STINNER Victor <[email protected]> added the comment:
> > It looks like your patch fixes #10829: you should add tests for that, you
> > can just reuse the tests of my patch (attached to #10829).
>
> Sorry, but I think my patch doesn't fix #10829.
Ah ok, so don't add failing tests :-)
> > You should also avoid the creation of a temporary unicode object (it can be
> > slow if precision is large) using PySequence_GetSlice(). Py_UNICODE_COPY()
> > does already truncate the string because you can pass an arbitrary length.
>
> In order to use Py_UNICODE_COPY, I have to create a unicode object with
> required length first.
No you don't. You can copy a substring of the input string with
Py_UNICODE_COPY: just pass a smaller length.
> > With your patch, "%.200s" truncates the input string to 200 *characters*,
> > but I think that it should truncate to 200 *bytes*, as printf does.
>
> Sorry, I don't understand. The result of PyUnicode_FromFormatV() is a unicode
> object. Then how to truncate to 200 *bytes*?
You can truncate the input char* on the call to PyUnicode_DecodeUTF8:
pass a size smaller than strlen(s).
case 's':
{
/* UTF-8 */
const char *s = va_arg(count, const char*);
PyObject *str = PyUnicode_DecodeUTF8(s, strlen(s), "replace");
if (!str)
goto fail;
n += PyUnicode_GET_SIZE(str);
/* Remember the str and switch to the next slot */
*callresult++ = str;
break;
}
I don't know if we should truncate to a number of bytes, or a number of
characters.
> > I don't like this change because I hate having to compute manually strings
> > length.
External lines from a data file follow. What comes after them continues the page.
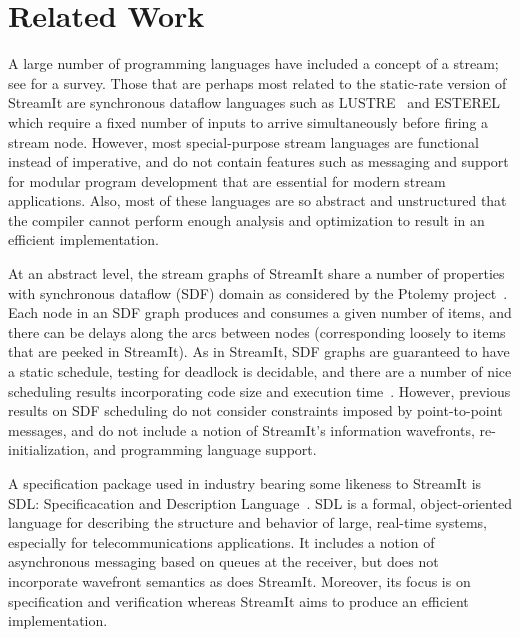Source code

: \section{Related Work}
\label{sec:related}
A large number of programming languages have included a concept of a
stream; see \cite{survey97} for a survey.  Those that are perhaps most
related to the static-rate version of StreamIt are synchronous
dataflow languages such as LUSTRE~\cite{lustre} and
ESTEREL~\cite{esterel92} which require a fixed number of inputs to
arrive simultaneously before firing a stream node.  However, most
special-purpose stream languages are functional instead of imperative,
and do not contain features such as messaging and support for modular
program development that are essential for modern stream applications.
Also, most of these languages are so abstract and unstructured that
the compiler cannot perform enough analysis and optimization to result
in an efficient implementation.

At an abstract level, the stream graphs of StreamIt share a number of
properties with synchronous dataflow (SDF) domain as considered by the
Ptolemy project~\cite{ptolemyoverview}.  Each node in an SDF graph
produces and consumes a given number of items, and there can be delays
along the arcs between nodes (corresponding loosely to items that are
peeked in StreamIt).  As in StreamIt, SDF graphs are guaranteed to
have a static schedule, testing for deadlock is decidable, and there
are a number of nice scheduling results incorporating code size and
execution time~\cite{leesdf}.  However, previous results on SDF
scheduling do not consider constraints imposed by point-to-point
messages, and do not include a notion of StreamIt's information
wavefronts, re-initialization, and programming language support.

A specification package used in industry bearing some likeness to
StreamIt is SDL: Specificacation and Description
Language~\cite{sdlrec}.  SDL is a formal, object-oriented language for
describing the structure and behavior of large, real-time systems,
especially for telecommunications applications.  It includes a notion
of asynchronous messaging based on queues at the receiver, but does
not incorporate wavefront semantics as does StreamIt.  Moreover, its
focus is on specification and verification whereas StreamIt aims to
produce an efficient implementation.

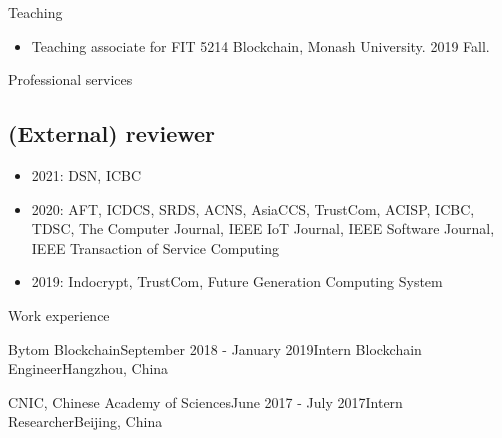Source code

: \documentclass{resume} %
\begin{document}
\begin{rSection}{Teaching}
    \begin{itemize}
        \item Teaching associate for FIT 5214 Blockchain, Monash University. 2019 Fall.
    \end{itemize}
\end{rSection}


\begin{rSection}{Professional services}
    \subsection*{(External) reviewer}
    \begin{itemize}
        \item 2021: DSN, ICBC
        \item 2020: AFT, ICDCS, SRDS, ACNS, AsiaCCS, TrustCom, ACISP, ICBC, TDSC, The Computer Journal, IEEE IoT Journal, IEEE Software Journal, IEEE Transaction of Service Computing
        \item 2019: Indocrypt, TrustCom, Future Generation Computing System
    \end{itemize}
\end{rSection}

\begin{rSection}{Work experience}

    \begin{rSubsubsection}{Bytom Blockchain}{September 2018 - January 2019}{Intern Blockchain Engineer}{Hangzhou, China}
    \end{rSubsubsection}

    \begin{rSubsubsection}{CNIC, Chinese Academy of Sciences}{June 2017 - July 2017}{Intern Researcher}{Beijing, China}
    \end{rSubsubsection}

\end{rSection}
\end{document}
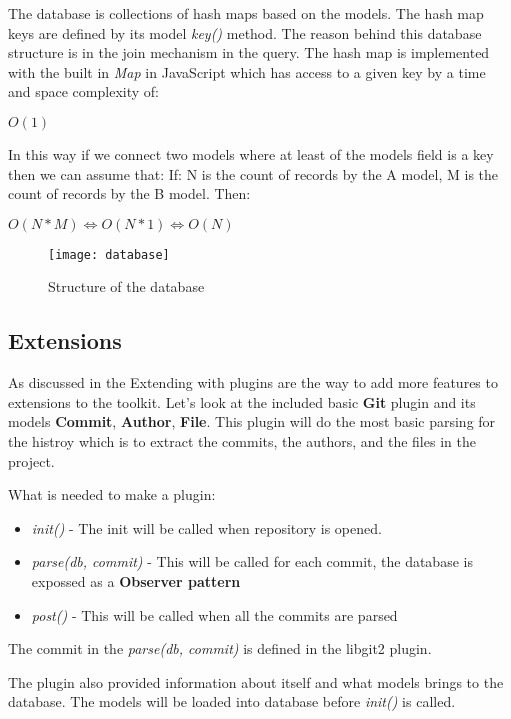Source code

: The database is collections of hash maps based on the models. The hash map keys are defined by its model \textit{key()} method.
The reason behind this database structure is in the join mechanism in the query. The hash map is implemented with the built in 
\textit{Map}\cite{map} in JavaScript which has access to a given key by a time and space complexity of:

\( O(1) \)

In this way if we connect two models where at least of the models field is a key then we can assume that:\newline
If: N is the count of records by the A model, M  is the count of records by the B model. Then:
	
\(O(N * M) \Leftrightarrow O(N * 1) \Leftrightarrow O(N)\)

\begin{figure}[H]
	\centering
	\texttt{[image: database]}
	\caption{Structure of the database}
	\label{fig:fig-help}
\end{figure}

\subsection{Extensions}

As discussed in the Extending with plugins are the way to add more features to extensions to the toolkit.
Let's look at the included basic \textbf{Git} plugin and its models \textbf{Commit}, \textbf{Author}, \textbf{File}.
This plugin will do the most basic parsing for the histroy which is to extract the commits, the authors, and the files
in the project.

What is needed to make a plugin:
\begin{itemize}
	\item \textit{init()} - The init will be called when repository is opened.
	\item \textit{parse(db, commit)} - This will be called for each commit, the database is expossed as a \textbf{Observer pattern}
	\item \textit{post()} - This will be called when all the commits are parsed
\end{itemize}

The commit in the \textit{parse(db, commit)} is defined in the libgit2 plugin.

The plugin also provided information about itself and what models brings to the database. 
The models will be loaded into database before \textit{init()} is called.

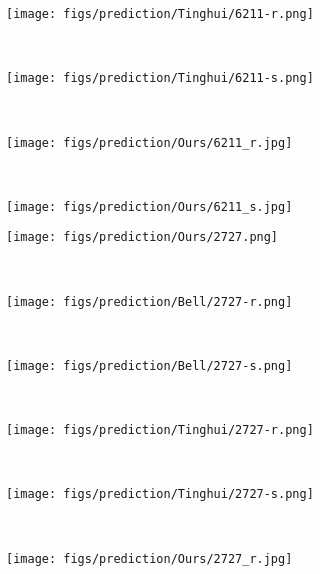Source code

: \documentclass[10pt,twocolumn,letterpaper]{article}
\begin{document}
\begin{figure*}[ptb]
    \begin{subfigure}[b]{0.135\textwidth}
        \texttt{[image: figs/prediction/Tinghui/6211-r.png]}
    \end{subfigure} \hspace*{-0.8em}
    ~    
    \begin{subfigure}[b]{0.135\textwidth}
        \texttt{[image: figs/prediction/Tinghui/6211-s.png]}
    \end{subfigure}   \hspace*{-0.8em}
    ~
    \begin{subfigure}[b]{0.135\textwidth}
        \texttt{[image: figs/prediction/Ours/6211\_r.jpg]}
    \end{subfigure}   \hspace*{-0.8em}
    ~    
    \begin{subfigure}[b]{0.135\textwidth}
        \texttt{[image: figs/prediction/Ours/6211\_s.jpg]}
    \end{subfigure} 
	 \begin{subfigure}[b]{0.135\textwidth}
        \texttt{[image: figs/prediction/Ours/2727.png]}
    \end{subfigure} \hspace*{-0.8em}
    ~
    \begin{subfigure}[b]{0.135\textwidth}
        \texttt{[image: figs/prediction/Bell/2727-r.png]}
    \end{subfigure} \hspace*{-0.8em}
    ~
    \begin{subfigure}[b]{0.135\textwidth}
        \texttt{[image: figs/prediction/Bell/2727-s.png]}
    \end{subfigure} \hspace*{-0.8em}
    ~
    \begin{subfigure}[b]{0.135\textwidth}
        \texttt{[image: figs/prediction/Tinghui/2727-r.png]}
    \end{subfigure} \hspace*{-0.8em}
    ~    
    \begin{subfigure}[b]{0.135\textwidth}
        \texttt{[image: figs/prediction/Tinghui/2727-s.png]}
    \end{subfigure}   \hspace*{-0.8em}
    ~
    \begin{subfigure}[b]{0.135\textwidth}
        \texttt{[image: figs/prediction/Ours/2727\_r.jpg]}

\end{subfigure}
\end{figure*}
\end{document}
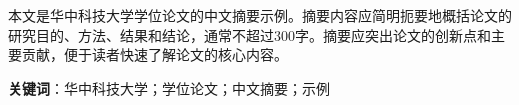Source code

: 
本文是华中科技大学学位论文的中文摘要示例。摘要内容应简明扼要地概括论文的研究目的、方法、结果和结论，通常不超过300字。摘要应突出论文的创新点和主要贡献，便于读者快速了解论文的核心内容。

{\CJKsf \sihao \textbf{关键词}}：华中科技大学；学位论文；中文摘要；示例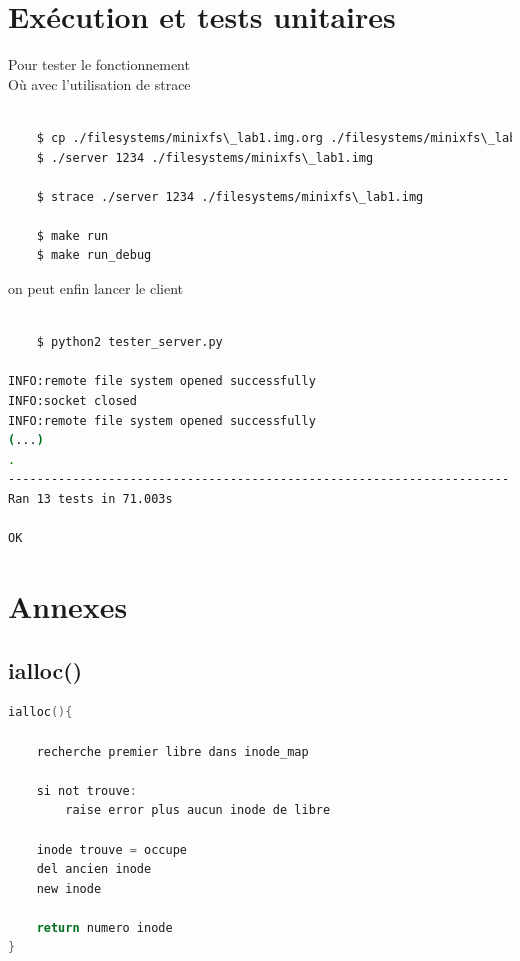 \documentclass[a4paper,12pt]{article}
\begin{document}
\section{Exécution et tests unitaires}

Pour tester le fonctionnement\\


Où avec l'utilisation de strace

\begin{lstlisting}[language=bash,caption={lancer le server}]

	$ cp ./filesystems/minixfs\_lab1.img.org ./filesystems/minixfs\_lab1.img
	$ ./server 1234 ./filesystems/minixfs\_lab1.img
	
	$ strace ./server 1234 ./filesystems/minixfs\_lab1.img

	$ make run
	$ make run_debug
\end{lstlisting}

on peut enfin lancer le client\\
\begin{lstlisting}[language=bash,caption={lancer le client}]
	
	$ python2 tester_server.py
  
INFO:remote file system opened successfully
INFO:socket closed
INFO:remote file system opened successfully
(...)
.
----------------------------------------------------------------------
Ran 13 tests in 71.003s

OK

\end{lstlisting}


\section{Annexes}

\subsection*{ialloc()}

\begin{lstlisting}[language=C, caption=pseudo code ialloc()()]
ialloc(){

	recherche premier libre dans inode_map
	
	si not trouve:
		raise error plus aucun inode de libre
	
	inode trouve = occupe
	del ancien inode
	new inode
	
	return numero inode
}
\end{lstlisting}
\end{document}
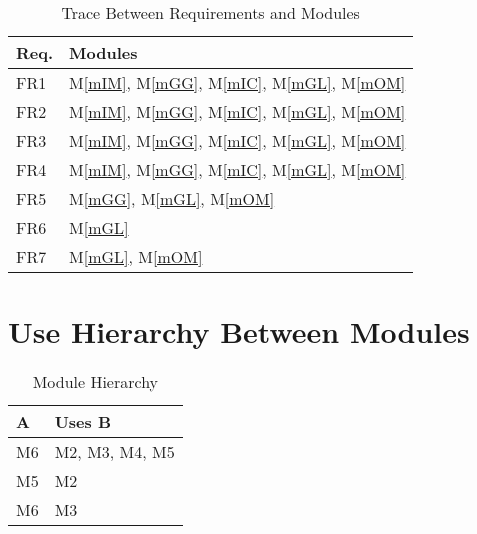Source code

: \documentclass[12pt, titlepage]{article}
\newcommand{\mref}[1]{M\ref{#1}}
\begin{document}
\begin{table}[H]
\centering
\begin{tabular}{p{} p{}}
\toprule
\textbf{Req.} & \textbf{Modules}\\
\midrule
FR1 & \mref{mIM}, \mref{mGG}, \mref{mIC}, \mref{mGL}, \mref{mOM}\\
FR2 & \mref{mIM}, \mref{mGG}, \mref{mIC}, \mref{mGL}, \mref{mOM}\\
FR3 & \mref{mIM}, \mref{mGG}, \mref{mIC}, \mref{mGL}, \mref{mOM}\\
FR4 & \mref{mIM}, \mref{mGG}, \mref{mIC}, \mref{mGL}, \mref{mOM}\\
FR5 & \mref{mGG}, \mref{mGL}, \mref{mOM}\\
FR6 & \mref{mGL}\\
FR7 &  \mref{mGL}, \mref{mOM}\\
\bottomrule
\end{tabular}
\caption{Trace Between Requirements and Modules}
\label{TblRT}
\end{table}



\section{Use Hierarchy Between Modules} \label{SecUse}
\begin{table}[h!]
\centering
\begin{tabular}{p{} p{}}
\toprule
\textbf{A} & \textbf{Uses B}\\
\midrule
{M6} & {M2, M3, M4, M5}\\
\midrule
{M5} & {M2}\\
\midrule
{M6} & {M3}\\
\bottomrule
\end{tabular}
\caption{Module Hierarchy}
\label{TblMH}
\end{table}



\end{document}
It should that it would be easier if you format directly strings
> > with width and precision at step 3, instead of doing it at step 4: so you
> > can just read the length of the formatted string, and it avoids having to
> > handle width/precision in two steps (which may be inconsistent :-/).
>
> Do you mean combine step 3 and step 4 together? Currently step 3 is just to
> compute the biggest width value and step 4 is to compute exact width and do
> the real format work. Only by doing real format we can get the exact width of
> a string. So I have to compute each width twice in both step 3 and step 4. Is
> combining the two steps in to one a good idea?
"Do you mean combine step 3 and step 4 together?"
Yes, but I am no more sure that it is the right thing to do.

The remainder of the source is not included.